A missão do Bispo

    A nossa Arquidiocese recebe mais um Bispo Auxiliar que está sendo ordenado neste final de semana em Cachoeiro de Itapemirim, no Espirito Santo. É uma boa ocasião para refletir, ainda que de modo breve, sobre a importância do Bispo na Igreja, como sinal de unidade e exemplo de serviço ao Povo de Deus a ele confiado. Faz parte da missão que temos em aprofundar e esclarecer catequeticamente aqueles com quem nos relacionamos na missão pastoral. Atenho-me para isso ao Catecismo da Igreja Católica e a textos seletos dos Padres (no sentido de pais da fé) da Igreja. Creio que uma leitura direta da fonte muito ajudará e melhor entender, no campo da fé, a função de um Bispo na Igreja, seja ele auxiliar ou diocesano, ainda que cada um tenha, na prática, funções canônicas diferenciadas.

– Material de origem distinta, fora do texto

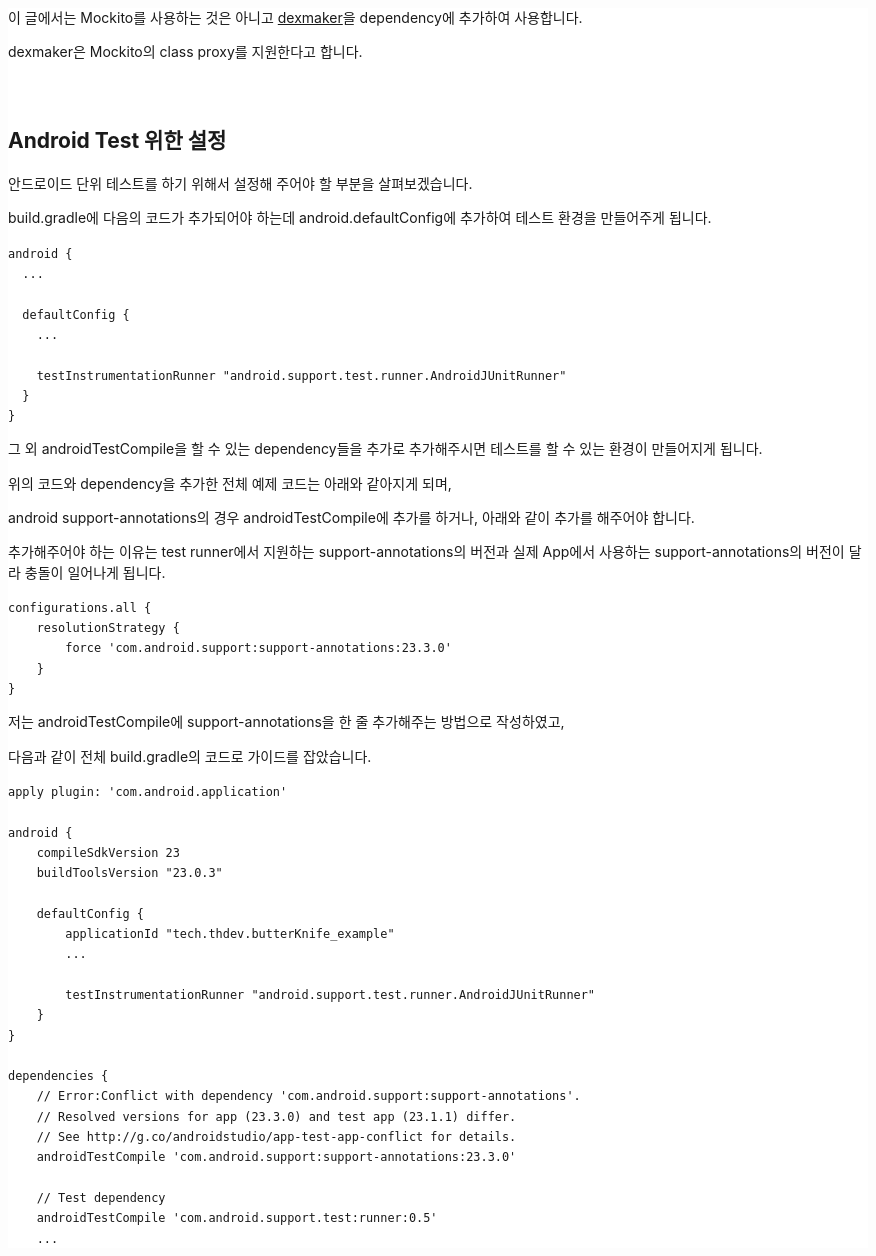 이 글에서는 Mockito를 사용하는 것은 아니고 [dexmaker](https://github.com/crittercism/dexmaker)을 dependency에 추가하여 사용합니다.

dexmaker은 Mockito의 class proxy를 지원한다고 합니다.

<br />

## Android Test 위한 설정

안드로이드 단위 테스트를 하기 위해서 설정해 주어야 할 부분을 살펴보겠습니다.

build.gradle에 다음의 코드가 추가되어야 하는데 android.defaultConfig에 추가하여 테스트 환경을 만들어주게 됩니다.

```
android {
  ...

  defaultConfig {
    ...

    testInstrumentationRunner "android.support.test.runner.AndroidJUnitRunner"
  }
}
```

그 외 androidTestCompile을 할 수 있는 dependency들을 추가로 추가해주시면 테스트를 할 수 있는 환경이 만들어지게 됩니다.

위의 코드와 dependency을 추가한 전체 예제 코드는 아래와 같아지게 되며,

android support-annotations의 경우 androidTestCompile에 추가를 하거나, 아래와 같이 추가를 해주어야 합니다.

추가해주어야 하는 이유는 test runner에서 지원하는 support-annotations의 버전과 실제 App에서 사용하는 support-annotations의 버전이 달라 충돌이 일어나게 됩니다.

```
configurations.all {
    resolutionStrategy {
        force 'com.android.support:support-annotations:23.3.0'
    }
}
```

저는 androidTestCompile에 support-annotations을 한 줄 추가해주는 방법으로 작성하였고,

다음과 같이 전체 build.gradle의 코드로 가이드를 잡았습니다.

```
apply plugin: 'com.android.application'

android {
    compileSdkVersion 23
    buildToolsVersion "23.0.3"

    defaultConfig {
        applicationId "tech.thdev.butterKnife_example"
        ...

        testInstrumentationRunner "android.support.test.runner.AndroidJUnitRunner"
    }
}

dependencies {
    // Error:Conflict with dependency 'com.android.support:support-annotations'.
    // Resolved versions for app (23.3.0) and test app (23.1.1) differ.
    // See http://g.co/androidstudio/app-test-app-conflict for details.
    androidTestCompile 'com.android.support:support-annotations:23.3.0'

    // Test dependency
    androidTestCompile 'com.android.support.test:runner:0.5'
    ...
```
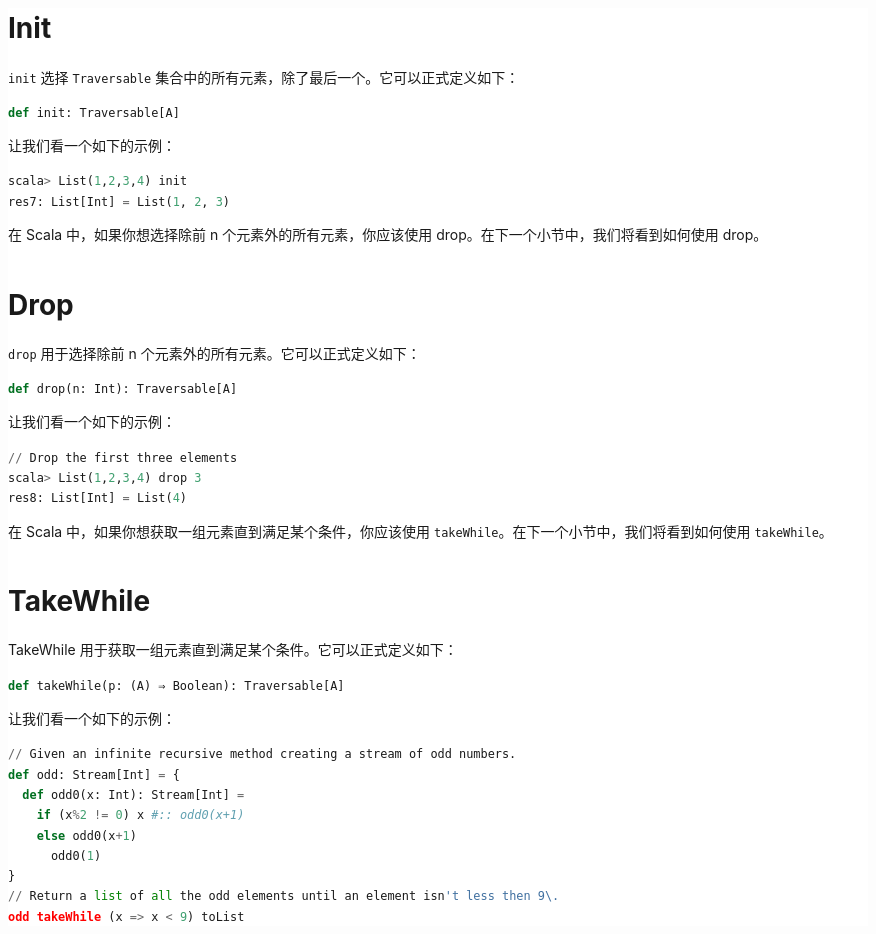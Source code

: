 # Init

`init` 选择 `Traversable` 集合中的所有元素，除了最后一个。它可以正式定义如下：

```py
def init: Traversable[A]  

```

让我们看一个如下的示例：

```py
scala> List(1,2,3,4) init
res7: List[Int] = List(1, 2, 3)

```

在 Scala 中，如果你想选择除前 n 个元素外的所有元素，你应该使用 drop。在下一个小节中，我们将看到如何使用 drop。

# Drop

`drop` 用于选择除前 n 个元素外的所有元素。它可以正式定义如下：

```py
def drop(n: Int): Traversable[A]  

```

让我们看一个如下的示例：

```py
// Drop the first three elements
scala> List(1,2,3,4) drop 3
res8: List[Int] = List(4)

```

在 Scala 中，如果你想获取一组元素直到满足某个条件，你应该使用 `takeWhile`。在下一个小节中，我们将看到如何使用 `takeWhile`。

# TakeWhile

TakeWhile 用于获取一组元素直到满足某个条件。它可以正式定义如下：

```py
def takeWhile(p: (A) ⇒ Boolean): Traversable[A]  

```

让我们看一个如下的示例：

```py
// Given an infinite recursive method creating a stream of odd numbers.
def odd: Stream[Int] = {
  def odd0(x: Int): Stream[Int] =
    if (x%2 != 0) x #:: odd0(x+1)
    else odd0(x+1)
      odd0(1)
}
// Return a list of all the odd elements until an element isn't less then 9\. 
odd takeWhile (x => x < 9) toList

```
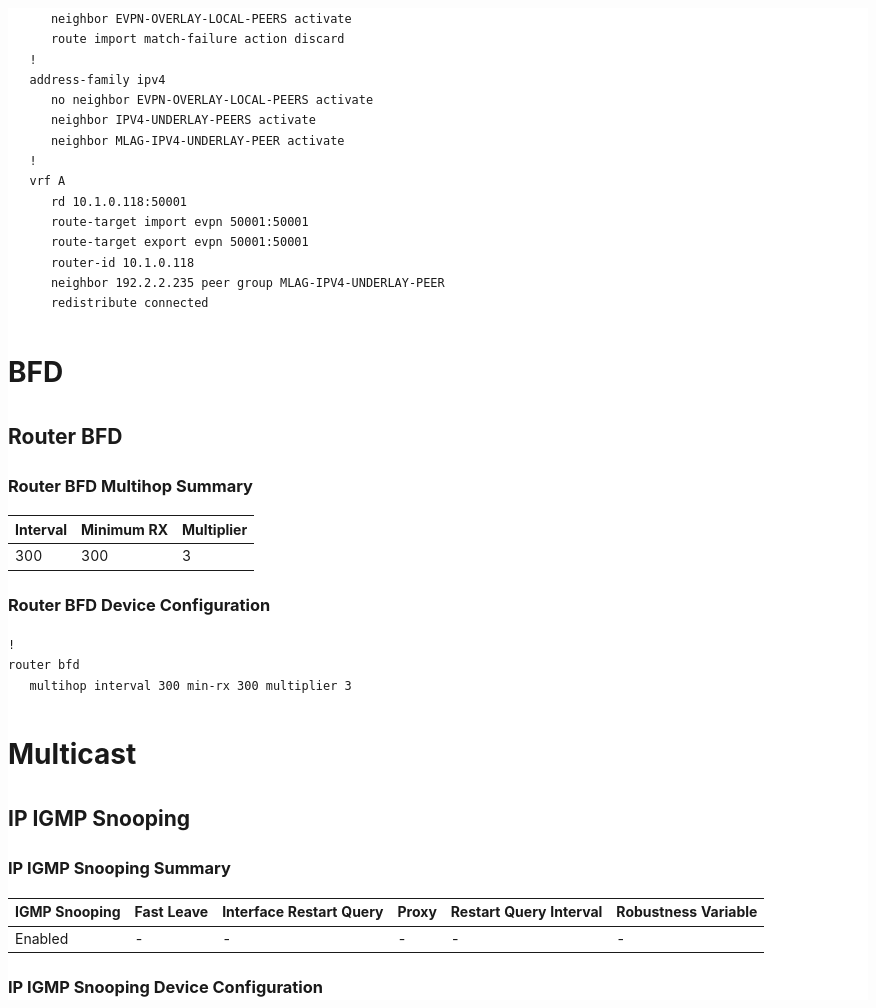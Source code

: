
 ```eos
      neighbor EVPN-OVERLAY-LOCAL-PEERS activate
      route import match-failure action discard
   !
   address-family ipv4
      no neighbor EVPN-OVERLAY-LOCAL-PEERS activate
      neighbor IPV4-UNDERLAY-PEERS activate
      neighbor MLAG-IPV4-UNDERLAY-PEER activate
   !
   vrf A
      rd 10.1.0.118:50001
      route-target import evpn 50001:50001
      route-target export evpn 50001:50001
      router-id 10.1.0.118
      neighbor 192.2.2.235 peer group MLAG-IPV4-UNDERLAY-PEER
      redistribute connected
```

# BFD

## Router BFD

### Router BFD Multihop Summary

| Interval | Minimum RX | Multiplier |
| -------- | ---------- | ---------- |
| 300 | 300 | 3 |

### Router BFD Device Configuration

```eos
!
router bfd
   multihop interval 300 min-rx 300 multiplier 3
```

# Multicast

## IP IGMP Snooping

### IP IGMP Snooping Summary

| IGMP Snooping | Fast Leave | Interface Restart Query | Proxy | Restart Query Interval | Robustness Variable |
| ------------- | ---------- | ----------------------- | ----- | ---------------------- | ------------------- |
| Enabled | - | - | - | - | - |

### IP IGMP Snooping Device Configuration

    Lemos no parágrafo 861 do Catecismo da Igreja Católica a propósito dos Apóstolos: “Para que a missão que lhes fora confiada pudesse ser continuada depois da sua morte, os Apóstolos, como que por testamento, mandaram os seus cooperadores imediatos para levarem a cabo a sua tarefa e consolidarem a obra por eles começada, encomendando-lhes a guarda do rebanho em que o Espírito Santo os tinha instituído para apascentar a Igreja de Deus. Assim, instituíram homens nestas condições e tudo dispuseram para que, após a sua morte, outros homens provados tomassem conta do seu ministério” (Lumen Gentium 20, citando São Clemente de Roma in Cor 42,44).

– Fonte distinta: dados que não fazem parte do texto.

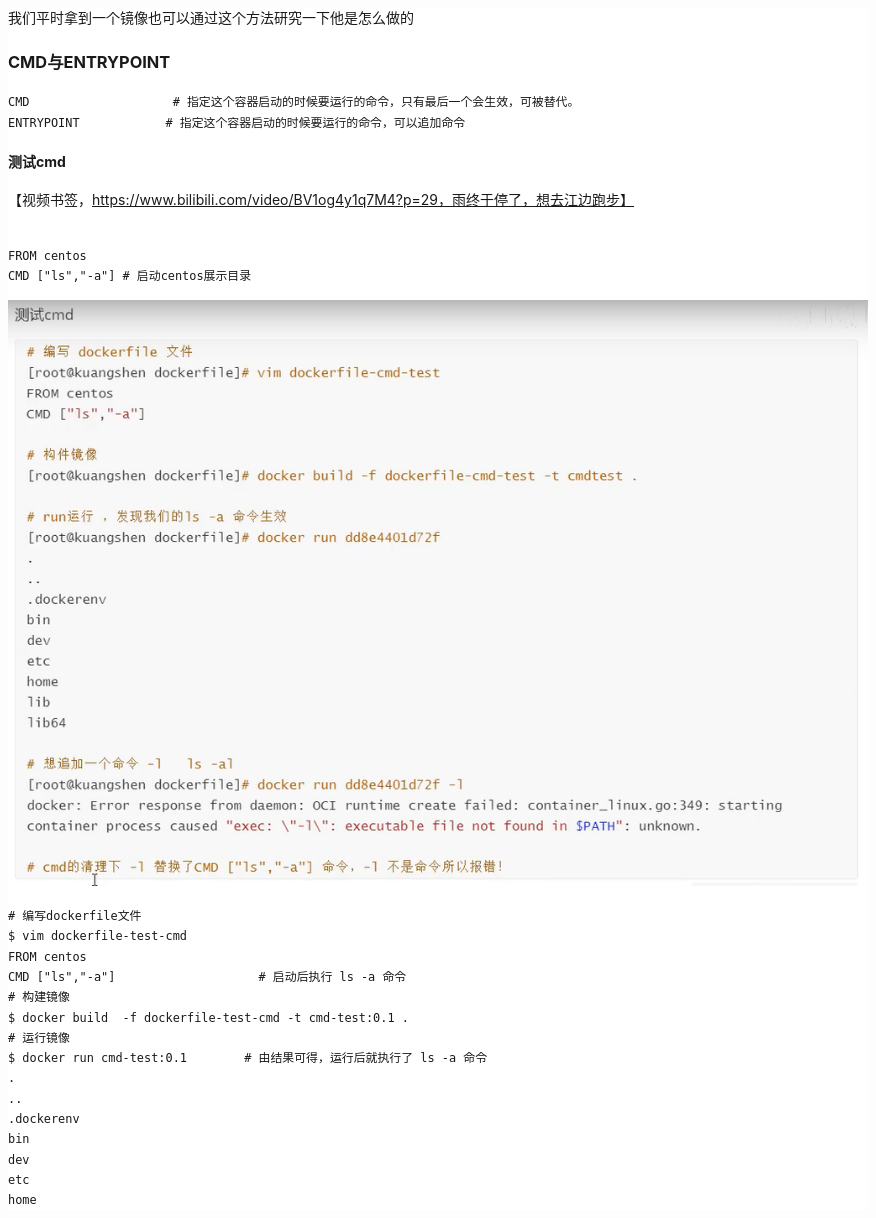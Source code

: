 我们平时拿到一个镜像也可以通过这个方法研究一下他是怎么做的

### CMD与ENTRYPOINT

```shell
CMD                    # 指定这个容器启动的时候要运行的命令，只有最后一个会生效，可被替代。
ENTRYPOINT            # 指定这个容器启动的时候要运行的命令，可以追加命令
```

####  测试cmd

【视频书签，https://www.bilibili.com/video/BV1og4y1q7M4?p=29，雨终于停了，想去江边跑步】

```shell

FROM centos
CMD ["ls","-a"] # 启动centos展示目录
```

![image-20200622075427103](Docker.assets/image-20200622075427103.png)

```shell
# 编写dockerfile文件
$ vim dockerfile-test-cmd
FROM centos
CMD ["ls","-a"]                    # 启动后执行 ls -a 命令
# 构建镜像
$ docker build  -f dockerfile-test-cmd -t cmd-test:0.1 .
# 运行镜像
$ docker run cmd-test:0.1        # 由结果可得，运行后就执行了 ls -a 命令
.
..
.dockerenv
bin
dev
etc
home
```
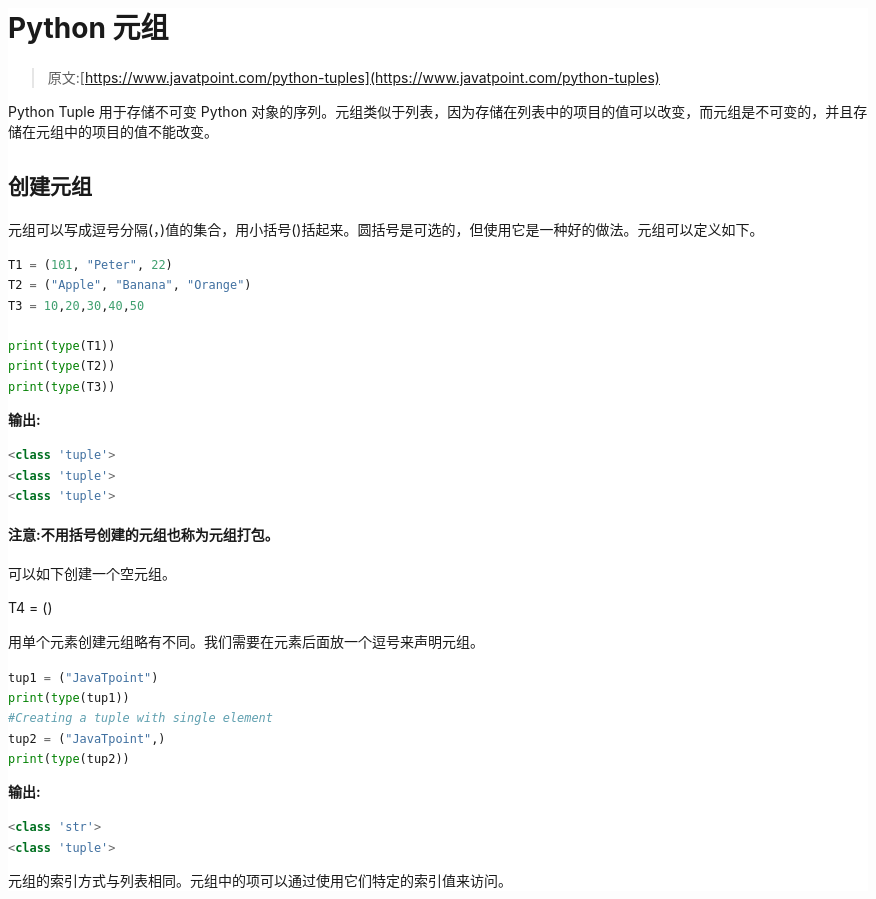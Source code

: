 # Python 元组

> 原文:[https://www.javatpoint.com/python-tuples](https://www.javatpoint.com/python-tuples)

Python Tuple 用于存储不可变 Python 对象的序列。元组类似于列表，因为存储在列表中的项目的值可以改变，而元组是不可变的，并且存储在元组中的项目的值不能改变。

## 创建元组

元组可以写成逗号分隔(，)值的集合，用小括号()括起来。圆括号是可选的，但使用它是一种好的做法。元组可以定义如下。

```py
T1 = (101, "Peter", 22)  
T2 = ("Apple", "Banana", "Orange")   
T3 = 10,20,30,40,50

print(type(T1))
print(type(T2))
print(type(T3))

```

**输出:**

```py
<class 'tuple'>
<class 'tuple'>
<class 'tuple'>

```

#### 注意:不用括号创建的元组也称为元组打包。

可以如下创建一个空元组。

T4 = ()

用单个元素创建元组略有不同。我们需要在元素后面放一个逗号来声明元组。

```py
tup1 = ("JavaTpoint")
print(type(tup1))
#Creating a tuple with single element 
tup2 = ("JavaTpoint",)
print(type(tup2))

```

**输出:**

```py
<class 'str'>
<class 'tuple'>

```

元组的索引方式与列表相同。元组中的项可以通过使用它们特定的索引值来访问。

    E continua o mesmo Catecismo a dizer, no n. 862, que “Do mesmo modo que o encargo confiado pelo Senhor singularmente a Pedro, o primeiro dos Apóstolos, e destinado a ser transmitido aos seus sucessores, é um múnus permanente, assim também é permanente o múnus confiado aos Apóstolos de serem pastores da Igreja, múnus cuja perenidade a ordem sagrada dos bispos deve garantir”. Por isso, a Igreja ensina que, “em virtude da sua instituição divina, os bispos sucedem aos Apóstolos como pastores da Igreja, de modo que quem os ouve, ouve a Cristo e quem os despreza, despreza a Cristo e Aquele que enviou Cristo” (Lumen Gentium 20).
    Aí está expresso, em suma, tudo aquilo que a Igreja expressa a respeito do Bispo enquanto legítimo sucessor dos Apóstolos e sinal da unidade em uma Igreja Particular. Embora com a colaboração de todos os homens e mulheres no santo Batismo, é em torno do Bispo que a Igreja particular vive porque ele é chamado a bem servir a cada um, inclusive aos não católicos, na caridade.

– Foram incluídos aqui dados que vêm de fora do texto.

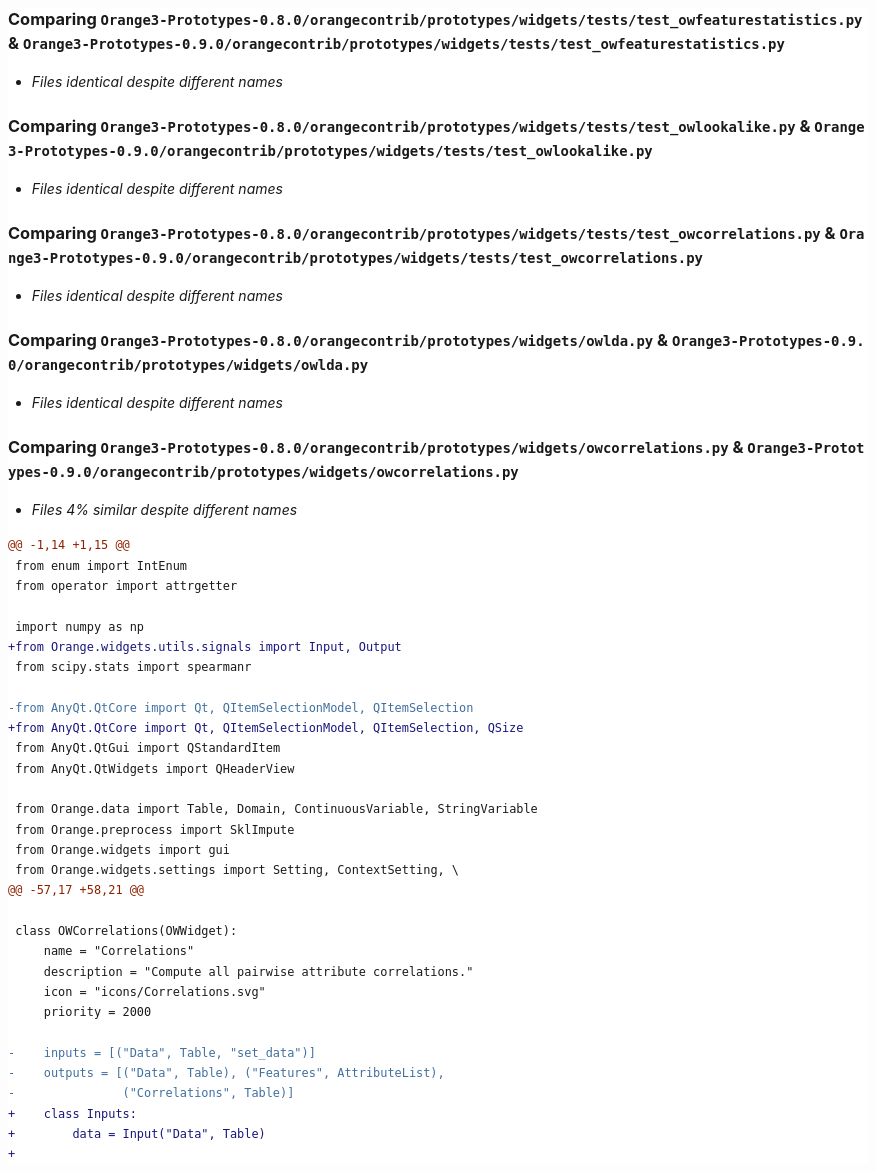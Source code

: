 ### Comparing `Orange3-Prototypes-0.8.0/orangecontrib/prototypes/widgets/tests/test_owfeaturestatistics.py` & `Orange3-Prototypes-0.9.0/orangecontrib/prototypes/widgets/tests/test_owfeaturestatistics.py`

 * *Files identical despite different names*

### Comparing `Orange3-Prototypes-0.8.0/orangecontrib/prototypes/widgets/tests/test_owlookalike.py` & `Orange3-Prototypes-0.9.0/orangecontrib/prototypes/widgets/tests/test_owlookalike.py`

 * *Files identical despite different names*

### Comparing `Orange3-Prototypes-0.8.0/orangecontrib/prototypes/widgets/tests/test_owcorrelations.py` & `Orange3-Prototypes-0.9.0/orangecontrib/prototypes/widgets/tests/test_owcorrelations.py`

 * *Files identical despite different names*

### Comparing `Orange3-Prototypes-0.8.0/orangecontrib/prototypes/widgets/owlda.py` & `Orange3-Prototypes-0.9.0/orangecontrib/prototypes/widgets/owlda.py`

 * *Files identical despite different names*

### Comparing `Orange3-Prototypes-0.8.0/orangecontrib/prototypes/widgets/owcorrelations.py` & `Orange3-Prototypes-0.9.0/orangecontrib/prototypes/widgets/owcorrelations.py`

 * *Files 4% similar despite different names*

```diff
@@ -1,14 +1,15 @@
 from enum import IntEnum
 from operator import attrgetter
 
 import numpy as np
+from Orange.widgets.utils.signals import Input, Output
 from scipy.stats import spearmanr
 
-from AnyQt.QtCore import Qt, QItemSelectionModel, QItemSelection
+from AnyQt.QtCore import Qt, QItemSelectionModel, QItemSelection, QSize
 from AnyQt.QtGui import QStandardItem
 from AnyQt.QtWidgets import QHeaderView
 
 from Orange.data import Table, Domain, ContinuousVariable, StringVariable
 from Orange.preprocess import SklImpute
 from Orange.widgets import gui
 from Orange.widgets.settings import Setting, ContextSetting, \
@@ -57,17 +58,21 @@
 
 class OWCorrelations(OWWidget):
     name = "Correlations"
     description = "Compute all pairwise attribute correlations."
     icon = "icons/Correlations.svg"
     priority = 2000
 
-    inputs = [("Data", Table, "set_data")]
-    outputs = [("Data", Table), ("Features", AttributeList),
-               ("Correlations", Table)]
+    class Inputs:
+        data = Input("Data", Table)
+
```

    Daí, escrever Santo Inácio de Antioquia, falecido no ano 107, o que segue: “Segui ao bispo, vós todos, como Jesus Cristo ao Pai. Segui ao presbítero como aos apóstolos. Respeitai os diáconos como ao preceito de Deus. Ninguém ouse fazer sem o bispo coisa alguma concernente à Igreja. Como válida só se tenha a eucaristia celebrada sob a presidência do bispo ou de um delegado seu. A comunidade se reúne onde estiver o bispo e onde está Jesus Cristo está a Igreja católica. Sem a união do bispo não é lícito batizar nem celebrar a eucaristia; só o que tiver a sua aprovação será do agrado de Deus e assim será firme e seguro o que fizerdes” (Cirilo Folch Gomes, OSB. Antologia dos Santos Padres. São Paulo: Paulinas, 1979, p. 43-44).
    Também no combate à heresia gnóstica, Santo Ireneu († 202) dizia: “Ora, todos esses hereges são de muito posteriores aos bispos, aos quais os Apóstolos entregaram as Igrejas [particulares]… Necessariamente, pois, tais hereges, cegos para a verdade, mudam sempre de direção e disseminam as doutrinas de modo discordante e incoerente. Ao contrário, o caminho dos que pertencem à Igreja cerca o universo inteiro e, possuindo a firme tradição dos apóstolos, faz-nos ver que todos possuímos a mesma fé” (Contra as Heresias apud Felipe Aquino. Igreja Apostólica no site http://www.divinoespiritosanto.org/igreja_catolica_apostolica.htm).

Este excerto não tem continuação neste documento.